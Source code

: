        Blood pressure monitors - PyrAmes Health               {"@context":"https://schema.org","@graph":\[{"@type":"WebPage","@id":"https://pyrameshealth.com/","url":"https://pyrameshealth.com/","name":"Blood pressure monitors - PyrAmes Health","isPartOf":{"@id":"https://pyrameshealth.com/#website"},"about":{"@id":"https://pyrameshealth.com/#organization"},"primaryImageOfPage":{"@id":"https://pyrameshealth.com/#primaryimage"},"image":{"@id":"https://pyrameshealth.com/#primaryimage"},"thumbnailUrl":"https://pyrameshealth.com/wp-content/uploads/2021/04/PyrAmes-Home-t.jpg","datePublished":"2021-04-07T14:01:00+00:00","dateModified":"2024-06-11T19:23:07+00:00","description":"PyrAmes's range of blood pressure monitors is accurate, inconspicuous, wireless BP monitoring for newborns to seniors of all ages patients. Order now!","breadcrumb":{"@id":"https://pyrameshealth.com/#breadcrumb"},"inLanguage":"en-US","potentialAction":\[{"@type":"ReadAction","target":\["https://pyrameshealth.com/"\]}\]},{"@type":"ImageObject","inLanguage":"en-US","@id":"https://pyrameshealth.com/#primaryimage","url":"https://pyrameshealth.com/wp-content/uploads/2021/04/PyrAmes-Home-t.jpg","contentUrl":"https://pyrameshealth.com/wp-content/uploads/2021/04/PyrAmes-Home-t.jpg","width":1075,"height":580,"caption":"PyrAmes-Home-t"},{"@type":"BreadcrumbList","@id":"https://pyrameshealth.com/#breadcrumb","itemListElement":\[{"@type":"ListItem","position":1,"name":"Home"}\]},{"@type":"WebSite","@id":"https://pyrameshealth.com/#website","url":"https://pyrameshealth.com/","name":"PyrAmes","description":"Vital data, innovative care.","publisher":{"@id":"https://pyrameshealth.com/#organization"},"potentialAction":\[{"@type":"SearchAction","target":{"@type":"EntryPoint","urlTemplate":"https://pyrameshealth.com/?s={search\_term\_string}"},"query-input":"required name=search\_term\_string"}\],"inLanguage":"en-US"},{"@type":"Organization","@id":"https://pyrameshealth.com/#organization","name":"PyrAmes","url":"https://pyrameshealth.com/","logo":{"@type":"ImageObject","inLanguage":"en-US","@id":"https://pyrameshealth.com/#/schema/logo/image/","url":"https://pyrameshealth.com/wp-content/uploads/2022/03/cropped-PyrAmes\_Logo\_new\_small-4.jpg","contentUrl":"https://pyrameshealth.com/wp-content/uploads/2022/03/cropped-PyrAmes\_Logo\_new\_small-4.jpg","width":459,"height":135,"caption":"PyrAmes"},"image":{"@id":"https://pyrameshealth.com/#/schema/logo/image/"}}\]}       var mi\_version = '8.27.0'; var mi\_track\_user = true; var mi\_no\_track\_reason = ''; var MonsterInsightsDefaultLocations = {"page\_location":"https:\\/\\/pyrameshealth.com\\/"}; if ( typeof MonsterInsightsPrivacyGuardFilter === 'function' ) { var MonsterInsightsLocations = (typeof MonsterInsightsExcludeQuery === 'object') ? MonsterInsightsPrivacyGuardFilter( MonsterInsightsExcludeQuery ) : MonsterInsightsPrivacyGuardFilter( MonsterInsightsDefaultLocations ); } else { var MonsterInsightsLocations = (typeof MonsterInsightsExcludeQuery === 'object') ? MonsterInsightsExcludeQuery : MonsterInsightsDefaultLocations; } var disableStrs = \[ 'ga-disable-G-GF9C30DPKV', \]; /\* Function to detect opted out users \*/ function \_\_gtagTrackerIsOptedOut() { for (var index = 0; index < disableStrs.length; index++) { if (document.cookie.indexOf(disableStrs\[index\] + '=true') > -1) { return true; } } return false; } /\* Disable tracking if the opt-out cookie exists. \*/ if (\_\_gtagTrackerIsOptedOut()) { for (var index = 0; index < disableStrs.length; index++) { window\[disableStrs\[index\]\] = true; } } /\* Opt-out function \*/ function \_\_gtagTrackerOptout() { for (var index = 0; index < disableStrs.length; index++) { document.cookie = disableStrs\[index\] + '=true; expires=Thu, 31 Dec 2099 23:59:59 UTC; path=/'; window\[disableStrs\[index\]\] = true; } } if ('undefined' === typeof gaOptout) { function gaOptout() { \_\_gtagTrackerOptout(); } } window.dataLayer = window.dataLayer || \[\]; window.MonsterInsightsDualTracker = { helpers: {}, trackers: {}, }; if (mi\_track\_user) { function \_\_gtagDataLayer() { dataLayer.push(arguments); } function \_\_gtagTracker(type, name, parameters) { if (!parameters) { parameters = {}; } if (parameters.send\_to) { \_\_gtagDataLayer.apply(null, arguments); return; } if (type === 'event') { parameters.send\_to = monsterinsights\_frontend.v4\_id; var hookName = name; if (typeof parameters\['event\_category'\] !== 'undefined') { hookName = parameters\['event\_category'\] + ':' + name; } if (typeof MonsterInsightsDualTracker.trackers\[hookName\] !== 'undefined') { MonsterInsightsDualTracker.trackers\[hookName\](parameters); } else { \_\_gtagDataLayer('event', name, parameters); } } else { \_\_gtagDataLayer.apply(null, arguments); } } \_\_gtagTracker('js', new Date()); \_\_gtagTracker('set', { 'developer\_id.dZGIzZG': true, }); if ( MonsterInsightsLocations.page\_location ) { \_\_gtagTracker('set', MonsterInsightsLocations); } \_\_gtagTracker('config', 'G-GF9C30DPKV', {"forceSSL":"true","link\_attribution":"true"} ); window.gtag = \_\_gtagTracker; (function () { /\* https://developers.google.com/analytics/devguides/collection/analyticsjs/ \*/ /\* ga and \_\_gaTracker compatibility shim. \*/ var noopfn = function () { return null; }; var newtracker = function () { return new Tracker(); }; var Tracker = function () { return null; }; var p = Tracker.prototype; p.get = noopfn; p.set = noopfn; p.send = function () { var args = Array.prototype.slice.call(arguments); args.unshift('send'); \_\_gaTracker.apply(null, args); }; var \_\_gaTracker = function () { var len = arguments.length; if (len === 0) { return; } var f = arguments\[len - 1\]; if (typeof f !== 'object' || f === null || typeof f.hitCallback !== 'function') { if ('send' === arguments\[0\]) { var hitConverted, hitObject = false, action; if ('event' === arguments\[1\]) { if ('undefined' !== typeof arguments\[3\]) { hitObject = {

- - - -

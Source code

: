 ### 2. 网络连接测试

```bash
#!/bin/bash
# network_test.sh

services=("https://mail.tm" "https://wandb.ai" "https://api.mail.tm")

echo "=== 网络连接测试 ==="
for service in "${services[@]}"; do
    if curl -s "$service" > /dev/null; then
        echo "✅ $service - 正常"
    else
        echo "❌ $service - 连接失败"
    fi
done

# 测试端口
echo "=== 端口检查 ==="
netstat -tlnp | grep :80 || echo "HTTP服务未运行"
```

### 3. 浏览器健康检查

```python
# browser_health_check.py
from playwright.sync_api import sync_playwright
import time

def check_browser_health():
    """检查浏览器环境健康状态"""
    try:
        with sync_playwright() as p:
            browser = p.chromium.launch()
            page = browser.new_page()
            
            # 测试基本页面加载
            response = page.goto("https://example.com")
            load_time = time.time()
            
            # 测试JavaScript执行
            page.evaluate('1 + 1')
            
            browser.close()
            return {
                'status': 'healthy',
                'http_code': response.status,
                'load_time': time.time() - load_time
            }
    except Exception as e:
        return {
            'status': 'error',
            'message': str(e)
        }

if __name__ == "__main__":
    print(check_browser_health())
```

- - - -

→ **Exercise requirements**
Return all lines in the entries above that carry the word "response".

→ **Answer below**
            response = page.goto("https://example.com")
                'http_code': response.status,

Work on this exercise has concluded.